Action item – Your reply should consist of one number: how many lines below contain "forgalmat".

■ ■ ■ ■ ■ ■ ■

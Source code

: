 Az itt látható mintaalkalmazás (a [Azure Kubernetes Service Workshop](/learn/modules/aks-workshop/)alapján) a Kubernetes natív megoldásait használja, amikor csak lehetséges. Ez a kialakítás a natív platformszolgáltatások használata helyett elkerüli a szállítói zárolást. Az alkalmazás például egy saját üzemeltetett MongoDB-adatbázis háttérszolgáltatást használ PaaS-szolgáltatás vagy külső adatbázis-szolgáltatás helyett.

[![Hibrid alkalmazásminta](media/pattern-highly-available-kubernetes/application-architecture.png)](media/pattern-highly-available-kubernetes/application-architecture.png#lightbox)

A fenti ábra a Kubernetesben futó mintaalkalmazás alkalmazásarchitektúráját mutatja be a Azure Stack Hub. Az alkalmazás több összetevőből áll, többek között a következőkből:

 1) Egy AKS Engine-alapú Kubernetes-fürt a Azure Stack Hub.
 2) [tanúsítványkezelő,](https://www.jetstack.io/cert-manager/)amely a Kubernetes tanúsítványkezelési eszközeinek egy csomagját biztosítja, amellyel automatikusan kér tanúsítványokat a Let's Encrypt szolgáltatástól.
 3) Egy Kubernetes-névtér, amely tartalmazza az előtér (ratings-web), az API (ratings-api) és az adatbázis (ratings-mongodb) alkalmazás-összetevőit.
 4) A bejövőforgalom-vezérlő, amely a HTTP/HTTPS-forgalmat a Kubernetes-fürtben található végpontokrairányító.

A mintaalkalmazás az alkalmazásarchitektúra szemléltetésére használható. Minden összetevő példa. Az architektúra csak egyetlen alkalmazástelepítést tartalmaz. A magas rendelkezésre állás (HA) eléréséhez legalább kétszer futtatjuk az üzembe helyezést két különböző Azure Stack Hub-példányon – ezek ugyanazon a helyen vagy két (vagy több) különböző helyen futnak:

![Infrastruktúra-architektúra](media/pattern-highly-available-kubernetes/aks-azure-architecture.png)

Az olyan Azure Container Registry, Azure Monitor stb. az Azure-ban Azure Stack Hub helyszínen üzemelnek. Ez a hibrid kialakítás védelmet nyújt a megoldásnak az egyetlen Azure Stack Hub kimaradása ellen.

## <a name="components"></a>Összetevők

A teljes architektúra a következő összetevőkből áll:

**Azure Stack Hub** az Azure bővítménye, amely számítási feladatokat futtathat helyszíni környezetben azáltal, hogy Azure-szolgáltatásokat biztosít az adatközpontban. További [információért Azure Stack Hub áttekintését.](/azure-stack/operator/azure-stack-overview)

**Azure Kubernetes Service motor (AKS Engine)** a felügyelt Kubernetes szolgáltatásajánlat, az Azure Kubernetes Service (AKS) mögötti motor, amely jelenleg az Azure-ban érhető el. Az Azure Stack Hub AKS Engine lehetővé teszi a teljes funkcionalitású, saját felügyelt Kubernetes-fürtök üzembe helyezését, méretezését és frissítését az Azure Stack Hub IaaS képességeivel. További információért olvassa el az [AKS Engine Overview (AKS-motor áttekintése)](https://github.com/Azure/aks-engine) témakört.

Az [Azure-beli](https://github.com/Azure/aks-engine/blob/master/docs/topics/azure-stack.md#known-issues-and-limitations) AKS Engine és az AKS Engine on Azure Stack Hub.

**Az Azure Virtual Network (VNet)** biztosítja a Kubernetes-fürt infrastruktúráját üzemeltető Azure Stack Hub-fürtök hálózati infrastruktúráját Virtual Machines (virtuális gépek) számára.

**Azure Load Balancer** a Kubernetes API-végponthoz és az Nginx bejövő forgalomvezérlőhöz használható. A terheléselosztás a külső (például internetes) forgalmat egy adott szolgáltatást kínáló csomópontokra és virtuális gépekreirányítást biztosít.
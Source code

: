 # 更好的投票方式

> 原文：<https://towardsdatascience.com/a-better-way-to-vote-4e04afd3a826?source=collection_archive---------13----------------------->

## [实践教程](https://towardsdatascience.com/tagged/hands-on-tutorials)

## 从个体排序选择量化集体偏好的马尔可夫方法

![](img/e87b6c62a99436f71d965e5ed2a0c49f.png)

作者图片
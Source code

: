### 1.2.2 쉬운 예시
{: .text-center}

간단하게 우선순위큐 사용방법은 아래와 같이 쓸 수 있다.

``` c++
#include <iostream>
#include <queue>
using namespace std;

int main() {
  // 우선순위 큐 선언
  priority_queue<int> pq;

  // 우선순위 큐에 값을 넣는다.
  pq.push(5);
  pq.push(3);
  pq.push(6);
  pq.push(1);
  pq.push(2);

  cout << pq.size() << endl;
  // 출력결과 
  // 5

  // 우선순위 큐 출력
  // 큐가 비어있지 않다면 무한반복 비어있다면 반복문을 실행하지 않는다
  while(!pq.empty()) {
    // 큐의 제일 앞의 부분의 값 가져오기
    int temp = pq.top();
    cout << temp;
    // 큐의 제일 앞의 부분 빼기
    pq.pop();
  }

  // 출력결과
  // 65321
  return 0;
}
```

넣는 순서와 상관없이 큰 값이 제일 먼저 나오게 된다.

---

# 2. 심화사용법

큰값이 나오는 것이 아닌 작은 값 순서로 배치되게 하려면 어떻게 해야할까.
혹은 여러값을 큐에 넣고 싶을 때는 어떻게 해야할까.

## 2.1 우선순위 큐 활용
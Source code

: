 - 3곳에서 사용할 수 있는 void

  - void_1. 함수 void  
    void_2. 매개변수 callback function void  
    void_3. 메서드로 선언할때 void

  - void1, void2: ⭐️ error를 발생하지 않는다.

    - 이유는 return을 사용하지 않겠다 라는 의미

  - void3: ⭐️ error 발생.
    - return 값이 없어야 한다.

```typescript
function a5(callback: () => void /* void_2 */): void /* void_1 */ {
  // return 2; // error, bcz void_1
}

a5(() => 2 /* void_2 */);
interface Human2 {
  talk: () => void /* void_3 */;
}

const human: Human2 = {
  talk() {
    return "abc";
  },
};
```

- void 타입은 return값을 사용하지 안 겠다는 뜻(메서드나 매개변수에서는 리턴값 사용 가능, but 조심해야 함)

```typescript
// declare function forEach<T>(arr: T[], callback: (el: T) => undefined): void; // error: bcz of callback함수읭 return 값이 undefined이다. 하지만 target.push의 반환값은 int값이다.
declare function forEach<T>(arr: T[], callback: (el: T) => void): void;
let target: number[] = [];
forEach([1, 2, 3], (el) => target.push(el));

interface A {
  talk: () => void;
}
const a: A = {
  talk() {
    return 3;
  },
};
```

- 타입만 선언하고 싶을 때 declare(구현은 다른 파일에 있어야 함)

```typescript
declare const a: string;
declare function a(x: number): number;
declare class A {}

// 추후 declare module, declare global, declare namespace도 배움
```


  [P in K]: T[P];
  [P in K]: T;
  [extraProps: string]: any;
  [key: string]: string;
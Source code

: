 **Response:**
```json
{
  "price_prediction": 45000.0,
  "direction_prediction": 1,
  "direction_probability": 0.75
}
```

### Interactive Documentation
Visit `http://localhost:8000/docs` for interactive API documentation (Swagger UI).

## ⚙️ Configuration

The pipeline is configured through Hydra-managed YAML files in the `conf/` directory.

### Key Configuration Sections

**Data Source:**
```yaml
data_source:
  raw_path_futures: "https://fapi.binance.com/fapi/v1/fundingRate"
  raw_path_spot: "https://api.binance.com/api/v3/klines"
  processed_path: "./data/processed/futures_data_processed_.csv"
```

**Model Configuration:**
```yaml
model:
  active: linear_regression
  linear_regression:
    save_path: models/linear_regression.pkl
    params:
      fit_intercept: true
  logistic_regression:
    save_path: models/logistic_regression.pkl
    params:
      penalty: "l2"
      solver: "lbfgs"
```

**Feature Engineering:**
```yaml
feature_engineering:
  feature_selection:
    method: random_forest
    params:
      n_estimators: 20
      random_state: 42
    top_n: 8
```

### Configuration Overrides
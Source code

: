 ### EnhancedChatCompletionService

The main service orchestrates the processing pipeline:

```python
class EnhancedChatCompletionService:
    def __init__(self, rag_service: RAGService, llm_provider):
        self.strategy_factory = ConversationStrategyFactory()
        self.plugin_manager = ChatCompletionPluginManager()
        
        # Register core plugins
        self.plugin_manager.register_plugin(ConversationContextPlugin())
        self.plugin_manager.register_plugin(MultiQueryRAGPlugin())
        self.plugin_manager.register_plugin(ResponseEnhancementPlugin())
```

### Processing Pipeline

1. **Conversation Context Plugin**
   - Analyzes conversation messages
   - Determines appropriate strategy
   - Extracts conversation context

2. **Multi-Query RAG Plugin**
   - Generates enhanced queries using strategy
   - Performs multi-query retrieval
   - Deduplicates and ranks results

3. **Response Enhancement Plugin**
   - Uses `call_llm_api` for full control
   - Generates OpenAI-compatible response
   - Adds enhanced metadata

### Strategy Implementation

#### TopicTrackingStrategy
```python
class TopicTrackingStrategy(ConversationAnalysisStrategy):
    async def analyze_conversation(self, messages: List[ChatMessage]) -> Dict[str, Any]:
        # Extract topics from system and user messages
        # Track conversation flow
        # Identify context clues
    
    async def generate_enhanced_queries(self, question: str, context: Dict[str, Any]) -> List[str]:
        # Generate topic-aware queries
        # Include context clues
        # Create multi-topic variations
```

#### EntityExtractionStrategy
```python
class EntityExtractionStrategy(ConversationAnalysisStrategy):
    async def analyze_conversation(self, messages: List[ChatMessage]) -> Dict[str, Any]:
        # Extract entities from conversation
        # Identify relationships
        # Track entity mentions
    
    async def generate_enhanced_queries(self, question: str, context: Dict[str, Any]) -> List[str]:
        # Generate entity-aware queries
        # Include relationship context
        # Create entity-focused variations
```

■ ■ ■ ■ ■ ■ ■

Response box – 2